Given records section start

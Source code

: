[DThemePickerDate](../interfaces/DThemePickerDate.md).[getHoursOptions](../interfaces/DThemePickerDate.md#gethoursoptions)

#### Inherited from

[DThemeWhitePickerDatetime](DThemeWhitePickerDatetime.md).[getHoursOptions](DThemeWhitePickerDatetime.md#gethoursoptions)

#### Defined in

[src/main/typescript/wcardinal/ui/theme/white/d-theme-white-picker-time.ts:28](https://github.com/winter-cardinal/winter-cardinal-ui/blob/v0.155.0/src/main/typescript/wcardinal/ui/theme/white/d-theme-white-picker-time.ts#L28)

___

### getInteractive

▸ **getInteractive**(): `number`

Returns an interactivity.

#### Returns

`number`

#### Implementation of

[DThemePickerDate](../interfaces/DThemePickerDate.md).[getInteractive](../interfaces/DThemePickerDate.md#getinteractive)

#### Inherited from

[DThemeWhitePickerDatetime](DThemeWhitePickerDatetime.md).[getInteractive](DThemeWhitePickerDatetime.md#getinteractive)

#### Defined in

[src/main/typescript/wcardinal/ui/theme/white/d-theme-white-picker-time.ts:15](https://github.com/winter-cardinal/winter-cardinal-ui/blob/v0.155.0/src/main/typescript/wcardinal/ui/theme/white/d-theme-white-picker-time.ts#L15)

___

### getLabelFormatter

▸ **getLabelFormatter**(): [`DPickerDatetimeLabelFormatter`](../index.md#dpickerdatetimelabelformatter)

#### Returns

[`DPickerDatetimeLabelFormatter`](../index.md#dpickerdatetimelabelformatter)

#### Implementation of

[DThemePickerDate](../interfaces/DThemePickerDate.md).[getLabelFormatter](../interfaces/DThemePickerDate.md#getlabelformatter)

Given records section end

Task to complete
Copy out the records above exactly.

Response to this task
Source code

:[DThemePickerDate](../interfaces/DThemePickerDate.md).[getHoursOptions](../interfaces/DThemePickerDate.md#gethoursoptions)

#### Inherited from

[DThemeWhitePickerDatetime](DThemeWhitePickerDatetime.md).[getHoursOptions](DThemeWhitePickerDatetime.md#gethoursoptions)

#### Defined in

[src/main/typescript/wcardinal/ui/theme/white/d-theme-white-picker-time.ts:28](https://github.com/winter-cardinal/winter-cardinal-ui/blob/v0.155.0/src/main/typescript/wcardinal/ui/theme/white/d-theme-white-picker-time.ts#L28)

___

### getInteractive

▸ **getInteractive**(): `number`

Returns an interactivity.

#### Returns

`number`

#### Implementation of

[DThemePickerDate](../interfaces/DThemePickerDate.md).[getInteractive](../interfaces/DThemePickerDate.md#getinteractive)

#### Inherited from

[DThemeWhitePickerDatetime](DThemeWhitePickerDatetime.md).[getInteractive](DThemeWhitePickerDatetime.md#getinteractive)

#### Defined in

[src/main/typescript/wcardinal/ui/theme/white/d-theme-white-picker-time.ts:15](https://github.com/winter-cardinal/winter-cardinal-ui/blob/v0.155.0/src/main/typescript/wcardinal/ui/theme/white/d-theme-white-picker-time.ts#L15)

___

### getLabelFormatter

▸ **getLabelFormatter**(): [`DPickerDatetimeLabelFormatter`](../index.md#dpickerdatetimelabelformatter)

#### Returns

[`DPickerDatetimeLabelFormatter`](../index.md#dpickerdatetimelabelformatter)

#### Implementation of

[DThemePickerDate](../interfaces/DThemePickerDate.md).[getLabelFormatter](../interfaces/DThemePickerDate.md#getlabelformatter)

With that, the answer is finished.